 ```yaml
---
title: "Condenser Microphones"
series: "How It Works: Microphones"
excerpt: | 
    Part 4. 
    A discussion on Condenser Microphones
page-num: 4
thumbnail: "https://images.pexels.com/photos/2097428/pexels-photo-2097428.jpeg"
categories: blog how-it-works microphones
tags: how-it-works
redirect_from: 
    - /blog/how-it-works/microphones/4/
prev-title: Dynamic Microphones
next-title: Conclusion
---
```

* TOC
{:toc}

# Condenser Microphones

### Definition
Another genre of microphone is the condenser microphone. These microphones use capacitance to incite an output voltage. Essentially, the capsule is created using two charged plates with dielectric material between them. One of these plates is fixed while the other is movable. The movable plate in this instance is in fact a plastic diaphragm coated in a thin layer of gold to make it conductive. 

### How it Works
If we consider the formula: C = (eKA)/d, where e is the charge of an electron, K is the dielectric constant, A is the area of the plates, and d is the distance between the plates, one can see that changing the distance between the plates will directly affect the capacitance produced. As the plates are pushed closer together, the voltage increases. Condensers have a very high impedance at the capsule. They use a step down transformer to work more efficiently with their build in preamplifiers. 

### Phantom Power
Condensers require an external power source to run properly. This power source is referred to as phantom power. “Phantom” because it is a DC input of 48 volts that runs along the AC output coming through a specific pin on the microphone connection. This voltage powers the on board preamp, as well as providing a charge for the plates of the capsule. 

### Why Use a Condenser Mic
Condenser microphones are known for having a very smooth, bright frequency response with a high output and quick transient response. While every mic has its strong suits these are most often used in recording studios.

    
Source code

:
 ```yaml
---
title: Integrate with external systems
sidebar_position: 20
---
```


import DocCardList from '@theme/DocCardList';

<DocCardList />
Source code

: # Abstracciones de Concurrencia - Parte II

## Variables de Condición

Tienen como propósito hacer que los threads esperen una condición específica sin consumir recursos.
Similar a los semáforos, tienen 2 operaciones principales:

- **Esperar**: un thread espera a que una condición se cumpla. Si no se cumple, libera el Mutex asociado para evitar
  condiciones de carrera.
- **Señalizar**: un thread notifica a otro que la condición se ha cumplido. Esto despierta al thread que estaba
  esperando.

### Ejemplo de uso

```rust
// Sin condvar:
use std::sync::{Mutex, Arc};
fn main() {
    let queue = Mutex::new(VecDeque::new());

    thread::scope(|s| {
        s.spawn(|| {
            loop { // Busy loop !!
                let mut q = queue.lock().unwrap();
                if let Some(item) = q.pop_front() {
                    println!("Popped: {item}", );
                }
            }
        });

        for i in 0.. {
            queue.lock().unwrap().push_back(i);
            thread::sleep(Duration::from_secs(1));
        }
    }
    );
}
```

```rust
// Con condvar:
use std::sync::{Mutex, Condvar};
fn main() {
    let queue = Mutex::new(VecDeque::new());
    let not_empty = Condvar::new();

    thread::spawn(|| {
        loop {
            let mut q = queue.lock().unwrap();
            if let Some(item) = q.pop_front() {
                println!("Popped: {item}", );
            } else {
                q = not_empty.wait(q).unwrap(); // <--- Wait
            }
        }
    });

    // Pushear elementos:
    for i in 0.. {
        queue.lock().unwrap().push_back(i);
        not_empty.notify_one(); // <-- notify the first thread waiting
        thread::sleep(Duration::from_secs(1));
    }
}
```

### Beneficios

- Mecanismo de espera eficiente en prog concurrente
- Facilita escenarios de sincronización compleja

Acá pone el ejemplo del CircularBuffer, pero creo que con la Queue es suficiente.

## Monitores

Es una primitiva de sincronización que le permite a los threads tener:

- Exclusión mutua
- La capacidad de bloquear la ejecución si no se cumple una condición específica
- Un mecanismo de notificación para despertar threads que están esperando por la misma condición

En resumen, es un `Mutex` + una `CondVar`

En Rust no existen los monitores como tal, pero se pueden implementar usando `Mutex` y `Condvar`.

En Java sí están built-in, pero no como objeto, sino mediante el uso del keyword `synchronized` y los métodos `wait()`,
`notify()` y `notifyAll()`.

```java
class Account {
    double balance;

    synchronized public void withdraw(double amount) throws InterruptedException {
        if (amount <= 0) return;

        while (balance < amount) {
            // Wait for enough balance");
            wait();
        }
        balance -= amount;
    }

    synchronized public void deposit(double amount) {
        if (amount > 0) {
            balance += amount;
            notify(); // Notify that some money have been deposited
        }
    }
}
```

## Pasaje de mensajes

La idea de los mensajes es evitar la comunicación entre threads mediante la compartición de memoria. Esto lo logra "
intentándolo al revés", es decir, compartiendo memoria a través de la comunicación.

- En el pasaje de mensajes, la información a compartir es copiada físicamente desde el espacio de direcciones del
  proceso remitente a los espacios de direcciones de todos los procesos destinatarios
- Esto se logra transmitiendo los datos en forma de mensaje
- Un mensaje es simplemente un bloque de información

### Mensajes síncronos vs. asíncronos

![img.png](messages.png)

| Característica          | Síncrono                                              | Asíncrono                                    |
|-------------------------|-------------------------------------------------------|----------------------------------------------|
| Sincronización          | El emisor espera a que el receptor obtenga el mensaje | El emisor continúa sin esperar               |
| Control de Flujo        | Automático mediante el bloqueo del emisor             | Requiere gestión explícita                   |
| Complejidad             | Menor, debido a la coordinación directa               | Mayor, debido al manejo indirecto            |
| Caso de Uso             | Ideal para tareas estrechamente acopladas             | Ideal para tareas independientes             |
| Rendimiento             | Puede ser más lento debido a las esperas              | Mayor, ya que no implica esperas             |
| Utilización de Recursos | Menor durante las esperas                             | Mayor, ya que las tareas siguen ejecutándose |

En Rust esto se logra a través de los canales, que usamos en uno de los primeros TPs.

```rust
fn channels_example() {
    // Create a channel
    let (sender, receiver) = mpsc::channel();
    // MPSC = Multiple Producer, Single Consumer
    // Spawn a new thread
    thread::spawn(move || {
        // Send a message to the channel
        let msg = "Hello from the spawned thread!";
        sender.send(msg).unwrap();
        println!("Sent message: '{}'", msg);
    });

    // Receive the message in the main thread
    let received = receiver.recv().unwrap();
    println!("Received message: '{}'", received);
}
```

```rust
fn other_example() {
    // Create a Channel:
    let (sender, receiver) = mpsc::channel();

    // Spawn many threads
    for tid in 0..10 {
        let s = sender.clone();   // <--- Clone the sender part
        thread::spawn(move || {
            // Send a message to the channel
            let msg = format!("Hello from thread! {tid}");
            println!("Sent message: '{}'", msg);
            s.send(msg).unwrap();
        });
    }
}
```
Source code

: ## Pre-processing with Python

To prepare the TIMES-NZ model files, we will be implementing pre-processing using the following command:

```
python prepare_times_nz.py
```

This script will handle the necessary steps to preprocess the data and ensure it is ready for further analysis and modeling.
•••••
### PROBLEM DESCRIPTION
Scan the records above for the lines holding "## Monitores" and "Control de Flujo". Transcribe those two and every line between them word for word, and no others.

### TASK SOLUTION
## Monitores

Es una primitiva de sincronización que le permite a los threads tener:

- Exclusión mutua
- La capacidad de bloquear la ejecución si no se cumple una condición específica
- Un mecanismo de notificación para despertar threads que están esperando por la misma condición

En resumen, es un `Mutex` + una `CondVar`

En Rust no existen los monitores como tal, pero se pueden implementar usando `Mutex` y `Condvar`.

En Java sí están built-in, pero no como objeto, sino mediante el uso del keyword `synchronized` y los métodos `wait()`,
`notify()` y `notifyAll()`.

```java
class Account {
    double balance;

    synchronized public void withdraw(double amount) throws InterruptedException {
        if (amount <= 0) return;

        while (balance < amount) {
            // Wait for enough balance");
            wait();
        }
        balance -= amount;
    }

    synchronized public void deposit(double amount) {
        if (amount > 0) {
            balance += amount;
            notify(); // Notify that some money have been deposited
        }
    }
}
```

## Pasaje de mensajes

La idea de los mensajes es evitar la comunicación entre threads mediante la compartición de memoria. Esto lo logra "
intentándolo al revés", es decir, compartiendo memoria a través de la comunicación.

- En el pasaje de mensajes, la información a compartir es copiada físicamente desde el espacio de direcciones del
  proceso remitente a los espacios de direcciones de todos los procesos destinatarios
- Esto se logra transmitiendo los datos en forma de mensaje
- Un mensaje es simplemente un bloque de información

### Mensajes síncronos vs. asíncronos

![img.png](messages.png)

| Característica          | Síncrono                                              | Asíncrono                                    |
|-------------------------|-------------------------------------------------------|----------------------------------------------|
| Sincronización          | El emisor espera a que el receptor obtenga el mensaje | El emisor continúa sin esperar               |
| Control de Flujo        | Automático mediante el bloqueo del emisor             | Requiere gestión explícita                   |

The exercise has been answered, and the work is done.